__Required action__.
From the records below, copy each line that has the word "java" in it.

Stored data
BEGIN

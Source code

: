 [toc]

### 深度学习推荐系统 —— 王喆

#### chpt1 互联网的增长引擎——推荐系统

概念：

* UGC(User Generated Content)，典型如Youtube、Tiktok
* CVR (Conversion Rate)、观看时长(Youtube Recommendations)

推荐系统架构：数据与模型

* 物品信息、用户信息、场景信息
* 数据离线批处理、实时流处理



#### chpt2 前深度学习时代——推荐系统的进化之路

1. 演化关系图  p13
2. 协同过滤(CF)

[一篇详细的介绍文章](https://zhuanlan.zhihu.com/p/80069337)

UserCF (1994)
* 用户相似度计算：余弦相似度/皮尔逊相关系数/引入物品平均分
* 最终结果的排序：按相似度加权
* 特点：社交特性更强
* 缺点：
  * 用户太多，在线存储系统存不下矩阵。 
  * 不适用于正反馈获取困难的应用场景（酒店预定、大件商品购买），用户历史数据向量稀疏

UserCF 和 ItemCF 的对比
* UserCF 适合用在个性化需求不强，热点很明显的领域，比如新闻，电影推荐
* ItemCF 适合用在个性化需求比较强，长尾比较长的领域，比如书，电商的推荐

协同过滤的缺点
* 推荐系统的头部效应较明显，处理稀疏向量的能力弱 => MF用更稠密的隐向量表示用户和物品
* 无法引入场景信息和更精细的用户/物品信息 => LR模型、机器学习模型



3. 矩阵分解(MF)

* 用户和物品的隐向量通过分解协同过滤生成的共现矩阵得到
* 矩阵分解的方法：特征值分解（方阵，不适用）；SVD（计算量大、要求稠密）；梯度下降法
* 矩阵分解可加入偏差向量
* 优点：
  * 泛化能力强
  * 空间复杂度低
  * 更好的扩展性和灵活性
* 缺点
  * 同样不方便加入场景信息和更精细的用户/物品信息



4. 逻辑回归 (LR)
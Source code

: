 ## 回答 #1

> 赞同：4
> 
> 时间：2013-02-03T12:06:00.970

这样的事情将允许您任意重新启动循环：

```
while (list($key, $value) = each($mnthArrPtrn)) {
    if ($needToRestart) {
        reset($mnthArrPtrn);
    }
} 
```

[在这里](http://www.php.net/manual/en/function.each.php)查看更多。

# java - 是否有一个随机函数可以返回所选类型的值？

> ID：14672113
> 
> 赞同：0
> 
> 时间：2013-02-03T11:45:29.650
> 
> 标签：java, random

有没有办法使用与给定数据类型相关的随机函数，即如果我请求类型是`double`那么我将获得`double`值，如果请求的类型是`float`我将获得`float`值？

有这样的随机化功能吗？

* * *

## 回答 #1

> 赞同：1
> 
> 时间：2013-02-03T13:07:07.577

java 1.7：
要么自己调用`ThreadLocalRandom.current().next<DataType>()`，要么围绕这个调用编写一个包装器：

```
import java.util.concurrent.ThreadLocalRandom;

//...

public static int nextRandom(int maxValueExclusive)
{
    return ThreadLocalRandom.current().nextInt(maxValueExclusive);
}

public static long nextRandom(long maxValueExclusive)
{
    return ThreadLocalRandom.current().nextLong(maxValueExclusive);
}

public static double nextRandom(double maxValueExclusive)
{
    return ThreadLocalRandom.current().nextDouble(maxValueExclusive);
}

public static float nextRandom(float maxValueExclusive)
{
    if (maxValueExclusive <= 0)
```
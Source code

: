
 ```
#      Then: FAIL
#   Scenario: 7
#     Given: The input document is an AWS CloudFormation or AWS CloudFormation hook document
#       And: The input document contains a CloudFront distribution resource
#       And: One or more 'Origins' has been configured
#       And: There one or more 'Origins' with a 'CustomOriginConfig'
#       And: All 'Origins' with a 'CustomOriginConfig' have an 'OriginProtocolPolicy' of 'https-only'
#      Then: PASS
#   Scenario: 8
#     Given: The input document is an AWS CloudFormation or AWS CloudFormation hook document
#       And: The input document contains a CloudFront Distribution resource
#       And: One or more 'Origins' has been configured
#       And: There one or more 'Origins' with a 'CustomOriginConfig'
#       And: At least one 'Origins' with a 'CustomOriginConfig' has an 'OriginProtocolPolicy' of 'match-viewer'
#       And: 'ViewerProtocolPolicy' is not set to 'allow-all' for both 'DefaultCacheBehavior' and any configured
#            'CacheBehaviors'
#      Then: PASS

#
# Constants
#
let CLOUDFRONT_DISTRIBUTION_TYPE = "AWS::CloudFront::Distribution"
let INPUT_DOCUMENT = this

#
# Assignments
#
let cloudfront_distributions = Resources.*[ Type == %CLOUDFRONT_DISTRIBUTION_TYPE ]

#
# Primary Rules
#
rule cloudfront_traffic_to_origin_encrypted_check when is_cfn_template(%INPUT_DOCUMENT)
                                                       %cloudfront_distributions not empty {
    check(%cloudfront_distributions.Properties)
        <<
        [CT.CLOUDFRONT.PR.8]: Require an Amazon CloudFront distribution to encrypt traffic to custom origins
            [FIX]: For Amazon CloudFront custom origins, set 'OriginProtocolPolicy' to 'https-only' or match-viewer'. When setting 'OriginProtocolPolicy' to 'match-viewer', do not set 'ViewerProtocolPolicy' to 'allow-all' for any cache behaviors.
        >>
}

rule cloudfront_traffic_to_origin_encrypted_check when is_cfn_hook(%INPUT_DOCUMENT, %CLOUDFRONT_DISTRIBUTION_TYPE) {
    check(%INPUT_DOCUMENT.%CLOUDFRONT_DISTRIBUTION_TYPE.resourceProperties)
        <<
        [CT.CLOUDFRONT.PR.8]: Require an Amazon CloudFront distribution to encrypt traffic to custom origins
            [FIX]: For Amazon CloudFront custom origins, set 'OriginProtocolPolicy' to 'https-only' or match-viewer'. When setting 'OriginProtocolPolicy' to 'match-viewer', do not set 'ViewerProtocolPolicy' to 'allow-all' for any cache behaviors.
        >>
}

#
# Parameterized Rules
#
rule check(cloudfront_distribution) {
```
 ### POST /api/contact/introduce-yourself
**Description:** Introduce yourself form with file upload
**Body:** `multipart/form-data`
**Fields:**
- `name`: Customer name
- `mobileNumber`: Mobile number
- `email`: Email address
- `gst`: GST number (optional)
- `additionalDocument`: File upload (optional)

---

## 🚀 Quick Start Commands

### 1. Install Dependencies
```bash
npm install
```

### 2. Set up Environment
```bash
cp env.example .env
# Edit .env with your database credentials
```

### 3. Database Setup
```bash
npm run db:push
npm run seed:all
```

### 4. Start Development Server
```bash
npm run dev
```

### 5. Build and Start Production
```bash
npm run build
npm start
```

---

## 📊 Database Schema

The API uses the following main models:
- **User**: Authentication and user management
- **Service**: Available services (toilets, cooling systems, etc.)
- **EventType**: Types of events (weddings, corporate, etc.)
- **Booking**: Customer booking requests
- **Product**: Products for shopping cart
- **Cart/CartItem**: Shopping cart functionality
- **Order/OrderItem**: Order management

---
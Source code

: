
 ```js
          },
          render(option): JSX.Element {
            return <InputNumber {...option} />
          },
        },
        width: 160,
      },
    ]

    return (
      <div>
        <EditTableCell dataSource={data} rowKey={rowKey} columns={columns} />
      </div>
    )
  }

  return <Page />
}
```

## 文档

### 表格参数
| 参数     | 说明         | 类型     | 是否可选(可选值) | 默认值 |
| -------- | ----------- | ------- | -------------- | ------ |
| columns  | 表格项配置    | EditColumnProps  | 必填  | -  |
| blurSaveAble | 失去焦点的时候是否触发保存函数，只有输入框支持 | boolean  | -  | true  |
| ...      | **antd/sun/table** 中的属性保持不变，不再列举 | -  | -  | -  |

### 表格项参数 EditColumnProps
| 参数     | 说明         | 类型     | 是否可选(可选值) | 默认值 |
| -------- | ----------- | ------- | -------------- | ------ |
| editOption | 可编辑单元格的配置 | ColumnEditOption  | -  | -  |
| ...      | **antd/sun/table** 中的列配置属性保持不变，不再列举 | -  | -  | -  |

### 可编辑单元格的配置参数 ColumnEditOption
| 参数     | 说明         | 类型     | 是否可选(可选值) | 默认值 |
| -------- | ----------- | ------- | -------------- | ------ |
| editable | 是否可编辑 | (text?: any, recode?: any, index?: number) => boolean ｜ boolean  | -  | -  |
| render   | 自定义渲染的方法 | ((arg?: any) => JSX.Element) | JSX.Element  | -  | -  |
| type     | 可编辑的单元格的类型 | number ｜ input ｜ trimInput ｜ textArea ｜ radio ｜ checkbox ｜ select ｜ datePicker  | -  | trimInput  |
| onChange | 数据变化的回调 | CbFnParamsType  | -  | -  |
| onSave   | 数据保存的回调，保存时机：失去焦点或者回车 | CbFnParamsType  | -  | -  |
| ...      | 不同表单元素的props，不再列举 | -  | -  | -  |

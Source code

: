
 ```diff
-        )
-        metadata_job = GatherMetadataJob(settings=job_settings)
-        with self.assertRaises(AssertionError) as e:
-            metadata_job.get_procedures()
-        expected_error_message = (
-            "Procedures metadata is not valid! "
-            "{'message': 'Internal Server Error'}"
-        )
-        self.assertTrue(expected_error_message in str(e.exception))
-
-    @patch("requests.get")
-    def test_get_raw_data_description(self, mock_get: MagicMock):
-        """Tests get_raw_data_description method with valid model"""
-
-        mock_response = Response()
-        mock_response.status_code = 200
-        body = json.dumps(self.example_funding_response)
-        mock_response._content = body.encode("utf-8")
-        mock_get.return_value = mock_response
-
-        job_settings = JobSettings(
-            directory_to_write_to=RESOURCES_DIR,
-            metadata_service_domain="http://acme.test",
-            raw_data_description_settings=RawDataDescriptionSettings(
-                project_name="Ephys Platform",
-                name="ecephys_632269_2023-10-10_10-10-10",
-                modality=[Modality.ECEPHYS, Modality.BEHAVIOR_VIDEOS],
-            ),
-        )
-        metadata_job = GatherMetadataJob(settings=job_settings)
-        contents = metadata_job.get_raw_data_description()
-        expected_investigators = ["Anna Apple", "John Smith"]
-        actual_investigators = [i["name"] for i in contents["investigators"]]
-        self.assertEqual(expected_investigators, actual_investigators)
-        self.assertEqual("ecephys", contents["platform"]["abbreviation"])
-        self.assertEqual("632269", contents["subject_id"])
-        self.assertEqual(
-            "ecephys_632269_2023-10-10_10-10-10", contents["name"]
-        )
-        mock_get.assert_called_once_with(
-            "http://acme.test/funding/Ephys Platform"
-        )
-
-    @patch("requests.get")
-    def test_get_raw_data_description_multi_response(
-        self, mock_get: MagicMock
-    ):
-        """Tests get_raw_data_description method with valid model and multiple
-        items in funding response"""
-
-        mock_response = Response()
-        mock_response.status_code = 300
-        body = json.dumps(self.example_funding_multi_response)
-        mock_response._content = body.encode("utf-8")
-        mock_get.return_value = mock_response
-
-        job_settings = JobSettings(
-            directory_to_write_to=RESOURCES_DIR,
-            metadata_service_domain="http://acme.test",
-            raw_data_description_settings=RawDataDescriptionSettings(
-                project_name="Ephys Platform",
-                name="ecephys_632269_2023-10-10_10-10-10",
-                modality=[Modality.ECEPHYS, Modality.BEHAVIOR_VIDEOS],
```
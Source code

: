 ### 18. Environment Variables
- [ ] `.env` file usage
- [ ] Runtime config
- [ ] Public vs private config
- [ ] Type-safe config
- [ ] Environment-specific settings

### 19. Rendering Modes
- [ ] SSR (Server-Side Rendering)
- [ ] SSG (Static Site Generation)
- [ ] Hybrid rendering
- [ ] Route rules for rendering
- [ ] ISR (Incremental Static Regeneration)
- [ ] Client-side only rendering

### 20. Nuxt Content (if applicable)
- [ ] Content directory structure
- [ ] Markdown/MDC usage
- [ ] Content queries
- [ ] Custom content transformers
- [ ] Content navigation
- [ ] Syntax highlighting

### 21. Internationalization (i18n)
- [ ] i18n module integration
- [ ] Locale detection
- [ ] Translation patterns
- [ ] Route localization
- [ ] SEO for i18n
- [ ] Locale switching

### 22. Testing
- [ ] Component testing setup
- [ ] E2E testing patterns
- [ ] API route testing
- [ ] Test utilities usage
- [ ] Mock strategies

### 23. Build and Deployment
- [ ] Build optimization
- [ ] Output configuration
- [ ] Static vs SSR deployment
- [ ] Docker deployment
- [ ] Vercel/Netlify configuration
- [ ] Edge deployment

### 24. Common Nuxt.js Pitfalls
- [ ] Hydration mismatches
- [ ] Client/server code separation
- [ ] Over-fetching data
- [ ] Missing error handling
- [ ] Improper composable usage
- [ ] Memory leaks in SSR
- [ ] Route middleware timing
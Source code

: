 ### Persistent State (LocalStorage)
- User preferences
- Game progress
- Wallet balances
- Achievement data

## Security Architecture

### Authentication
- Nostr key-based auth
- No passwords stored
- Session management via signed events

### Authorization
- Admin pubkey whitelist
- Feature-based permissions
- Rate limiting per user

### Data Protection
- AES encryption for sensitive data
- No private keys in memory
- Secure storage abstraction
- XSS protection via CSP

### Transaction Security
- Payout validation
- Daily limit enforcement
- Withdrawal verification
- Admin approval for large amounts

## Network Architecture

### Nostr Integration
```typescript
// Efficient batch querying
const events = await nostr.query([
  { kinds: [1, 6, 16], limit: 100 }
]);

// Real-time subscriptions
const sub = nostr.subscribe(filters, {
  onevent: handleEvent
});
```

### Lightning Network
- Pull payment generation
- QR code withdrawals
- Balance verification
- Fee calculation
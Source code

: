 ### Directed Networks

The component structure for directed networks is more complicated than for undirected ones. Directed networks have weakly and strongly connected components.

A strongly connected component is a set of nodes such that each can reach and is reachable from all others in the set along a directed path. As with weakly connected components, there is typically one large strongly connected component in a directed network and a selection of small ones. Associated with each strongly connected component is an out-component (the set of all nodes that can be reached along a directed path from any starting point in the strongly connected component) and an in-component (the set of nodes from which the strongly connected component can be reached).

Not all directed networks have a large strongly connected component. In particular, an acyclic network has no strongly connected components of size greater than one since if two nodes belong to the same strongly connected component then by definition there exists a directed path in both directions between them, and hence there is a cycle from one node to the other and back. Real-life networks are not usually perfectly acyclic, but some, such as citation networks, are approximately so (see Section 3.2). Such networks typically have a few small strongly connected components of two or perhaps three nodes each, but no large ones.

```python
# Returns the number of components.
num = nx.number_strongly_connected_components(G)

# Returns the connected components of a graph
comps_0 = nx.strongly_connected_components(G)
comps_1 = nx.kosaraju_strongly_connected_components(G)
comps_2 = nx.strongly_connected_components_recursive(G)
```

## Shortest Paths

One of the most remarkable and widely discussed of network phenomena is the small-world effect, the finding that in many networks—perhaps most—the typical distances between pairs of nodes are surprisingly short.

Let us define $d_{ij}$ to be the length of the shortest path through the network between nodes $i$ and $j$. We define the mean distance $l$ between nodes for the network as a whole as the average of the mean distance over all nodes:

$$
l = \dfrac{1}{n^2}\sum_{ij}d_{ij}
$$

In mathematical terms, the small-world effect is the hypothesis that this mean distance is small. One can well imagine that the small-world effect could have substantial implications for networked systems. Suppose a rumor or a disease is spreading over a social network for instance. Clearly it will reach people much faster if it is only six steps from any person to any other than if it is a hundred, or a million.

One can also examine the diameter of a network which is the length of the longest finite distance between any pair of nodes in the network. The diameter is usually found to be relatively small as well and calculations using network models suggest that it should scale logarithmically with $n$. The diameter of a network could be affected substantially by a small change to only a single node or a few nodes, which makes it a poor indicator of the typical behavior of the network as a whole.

END

__Solution for this problem__.
# java - 是否有一个随机函数可以返回所选类型的值？
> 标签：java, random
java 1.7：
import java.util.concurrent.ThreadLocalRandom;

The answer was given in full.